**Task statement**: In the entries below, begin at the line with "- **High**: Similarity" and stop after the line with "- [Getting Started](#getting-started)"; output those lines exactly and omit the pictures.

================

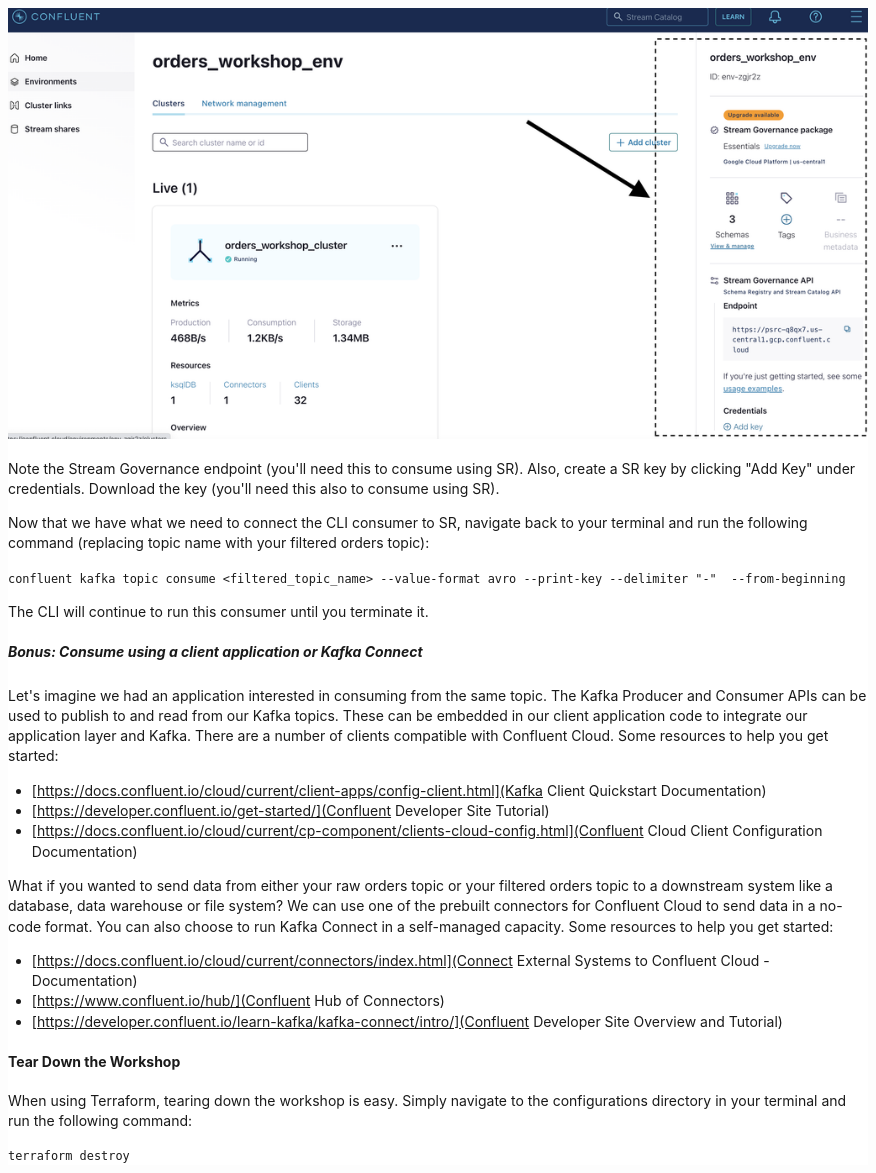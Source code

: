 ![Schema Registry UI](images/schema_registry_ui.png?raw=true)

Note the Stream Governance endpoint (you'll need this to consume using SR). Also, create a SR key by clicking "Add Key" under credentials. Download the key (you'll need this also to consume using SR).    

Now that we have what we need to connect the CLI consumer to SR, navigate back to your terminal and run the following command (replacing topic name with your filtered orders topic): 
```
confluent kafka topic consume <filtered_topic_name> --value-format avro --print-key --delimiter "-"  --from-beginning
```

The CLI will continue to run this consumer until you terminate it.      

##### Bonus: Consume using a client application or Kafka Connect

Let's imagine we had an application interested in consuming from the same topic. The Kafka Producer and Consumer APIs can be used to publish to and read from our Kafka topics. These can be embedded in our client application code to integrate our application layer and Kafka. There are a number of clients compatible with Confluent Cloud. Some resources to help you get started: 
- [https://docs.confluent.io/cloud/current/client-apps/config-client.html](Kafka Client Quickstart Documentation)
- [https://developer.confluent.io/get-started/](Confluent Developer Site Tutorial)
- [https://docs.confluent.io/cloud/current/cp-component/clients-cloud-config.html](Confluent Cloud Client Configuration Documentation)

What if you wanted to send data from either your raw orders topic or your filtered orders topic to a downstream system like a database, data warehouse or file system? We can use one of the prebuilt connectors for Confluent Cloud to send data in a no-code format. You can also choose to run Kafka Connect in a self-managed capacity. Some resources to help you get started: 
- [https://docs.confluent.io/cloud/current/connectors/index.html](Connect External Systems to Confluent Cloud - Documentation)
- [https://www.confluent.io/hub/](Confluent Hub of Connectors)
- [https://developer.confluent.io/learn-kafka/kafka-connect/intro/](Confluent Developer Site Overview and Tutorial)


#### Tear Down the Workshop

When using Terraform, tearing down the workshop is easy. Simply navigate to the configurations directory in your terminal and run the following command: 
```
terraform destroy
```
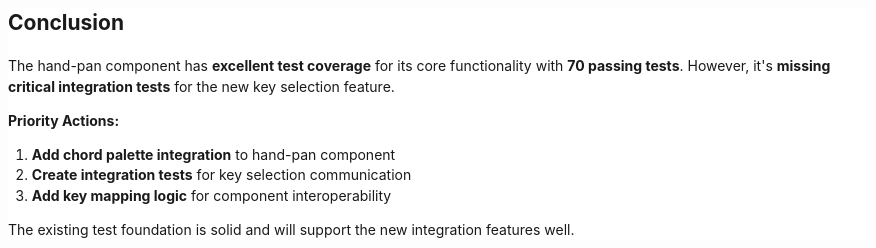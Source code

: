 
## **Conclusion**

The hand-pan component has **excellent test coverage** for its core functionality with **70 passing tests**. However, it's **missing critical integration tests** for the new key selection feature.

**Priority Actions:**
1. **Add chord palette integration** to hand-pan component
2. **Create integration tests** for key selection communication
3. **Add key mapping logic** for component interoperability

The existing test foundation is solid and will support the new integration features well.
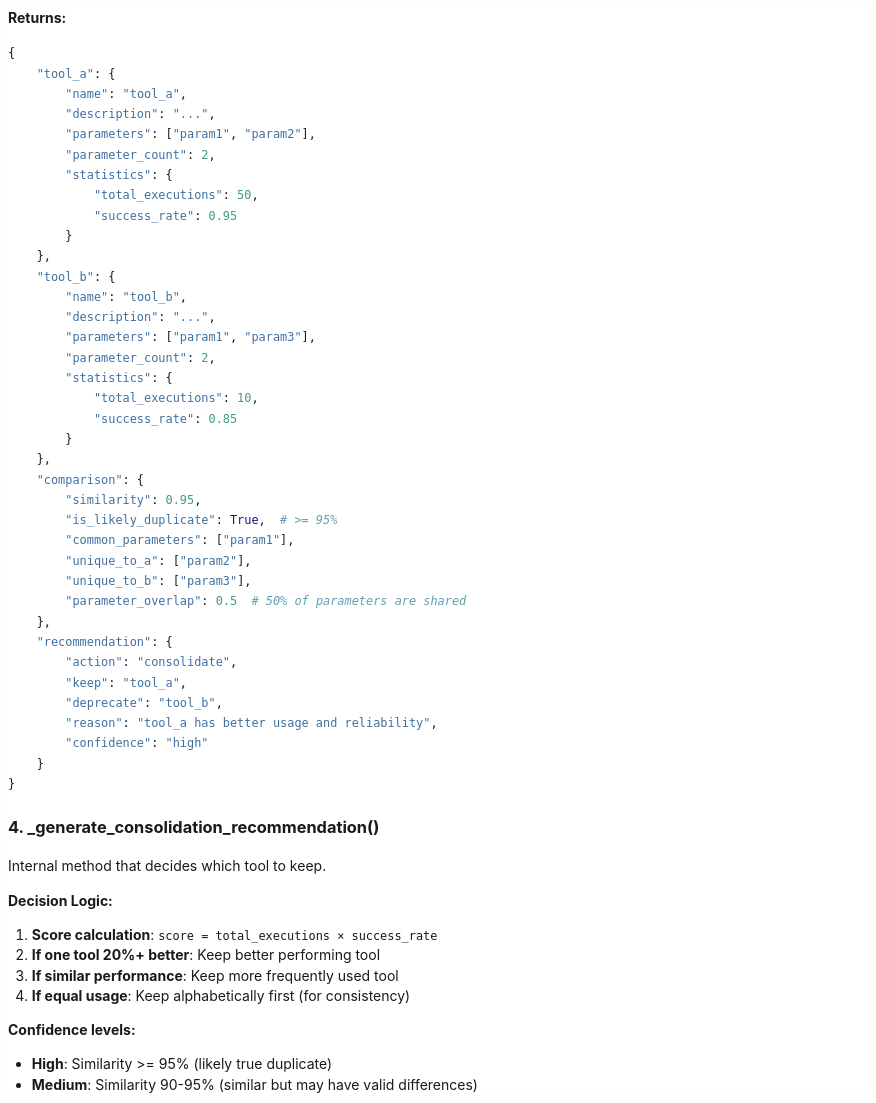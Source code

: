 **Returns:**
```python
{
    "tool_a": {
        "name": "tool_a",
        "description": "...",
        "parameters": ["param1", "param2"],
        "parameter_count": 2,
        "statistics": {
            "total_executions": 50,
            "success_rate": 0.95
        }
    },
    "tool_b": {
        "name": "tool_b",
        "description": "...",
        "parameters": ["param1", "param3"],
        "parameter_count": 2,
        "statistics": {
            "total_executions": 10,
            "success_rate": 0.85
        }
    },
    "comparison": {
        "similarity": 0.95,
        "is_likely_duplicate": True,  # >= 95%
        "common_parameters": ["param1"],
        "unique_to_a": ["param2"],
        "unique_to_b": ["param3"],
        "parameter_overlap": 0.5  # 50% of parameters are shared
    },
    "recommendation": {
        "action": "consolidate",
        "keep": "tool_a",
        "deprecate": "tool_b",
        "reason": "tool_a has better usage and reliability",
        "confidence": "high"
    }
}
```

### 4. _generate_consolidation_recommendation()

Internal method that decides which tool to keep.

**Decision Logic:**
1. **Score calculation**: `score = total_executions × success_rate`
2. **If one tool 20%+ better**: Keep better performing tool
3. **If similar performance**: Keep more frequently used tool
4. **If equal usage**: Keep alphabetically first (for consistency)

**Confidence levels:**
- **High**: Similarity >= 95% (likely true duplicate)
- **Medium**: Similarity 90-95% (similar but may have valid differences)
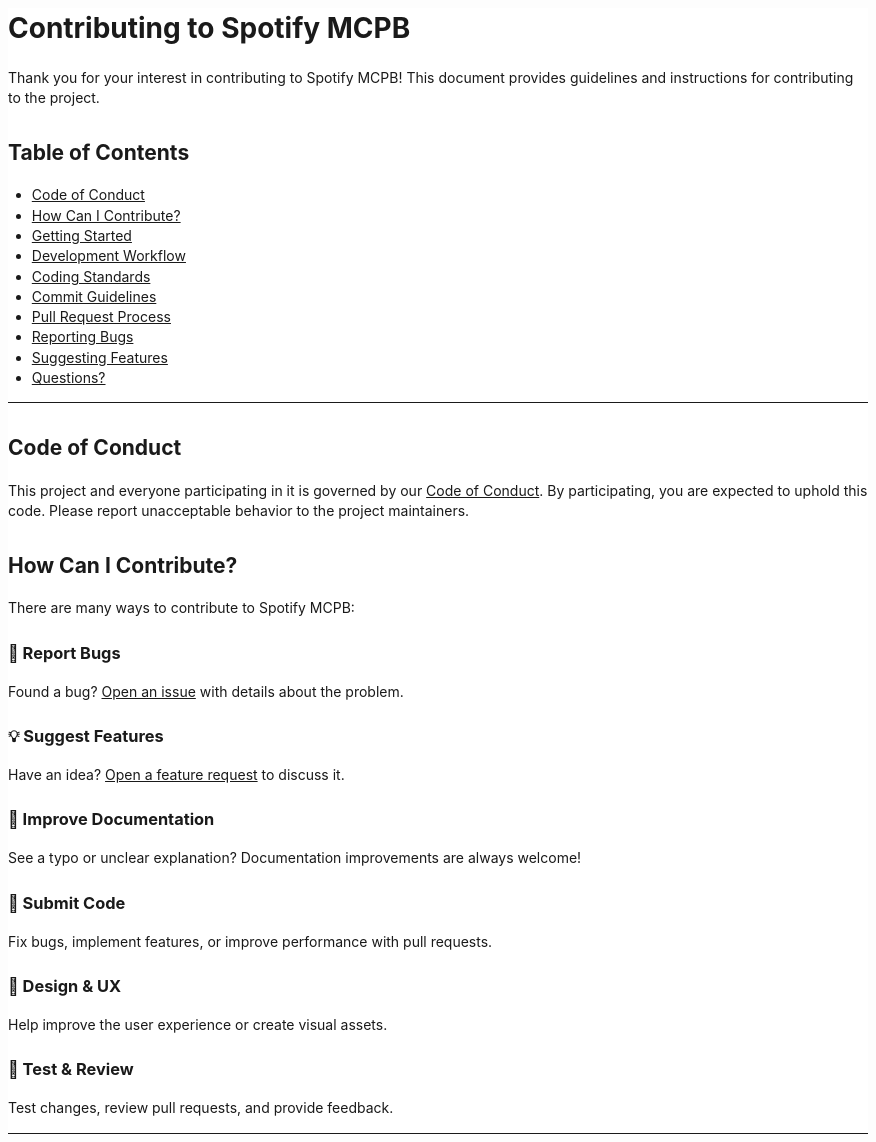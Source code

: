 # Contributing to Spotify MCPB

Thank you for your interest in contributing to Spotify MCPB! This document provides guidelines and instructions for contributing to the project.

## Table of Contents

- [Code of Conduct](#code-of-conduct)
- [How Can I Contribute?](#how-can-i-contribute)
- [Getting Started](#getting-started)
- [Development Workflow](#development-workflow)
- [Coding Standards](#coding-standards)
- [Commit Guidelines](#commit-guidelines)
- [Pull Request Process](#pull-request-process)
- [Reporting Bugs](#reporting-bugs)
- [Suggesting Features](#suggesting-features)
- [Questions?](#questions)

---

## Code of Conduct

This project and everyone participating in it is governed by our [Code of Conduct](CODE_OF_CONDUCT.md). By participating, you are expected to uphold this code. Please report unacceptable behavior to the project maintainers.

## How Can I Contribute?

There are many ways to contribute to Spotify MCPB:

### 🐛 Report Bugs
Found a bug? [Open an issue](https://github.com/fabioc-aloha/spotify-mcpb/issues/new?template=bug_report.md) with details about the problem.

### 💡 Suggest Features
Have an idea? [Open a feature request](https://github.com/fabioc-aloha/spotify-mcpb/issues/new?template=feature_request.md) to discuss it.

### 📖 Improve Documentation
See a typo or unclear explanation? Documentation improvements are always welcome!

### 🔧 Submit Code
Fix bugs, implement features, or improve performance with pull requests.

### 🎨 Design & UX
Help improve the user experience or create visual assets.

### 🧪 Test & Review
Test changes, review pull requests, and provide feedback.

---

================

**Your solution**:
- **High**: Similarity >= 95% (likely true duplicate)
- **Medium**: Similarity 90-95% (similar but may have valid differences)
Source code

: # Contributing to Spotify MCPB

Thank you for your interest in contributing to Spotify MCPB! This document provides guidelines and instructions for contributing to the project.

## Table of Contents

- [Code of Conduct](#code-of-conduct)
- [How Can I Contribute?](#how-can-i-contribute)
- [Getting Started](#getting-started)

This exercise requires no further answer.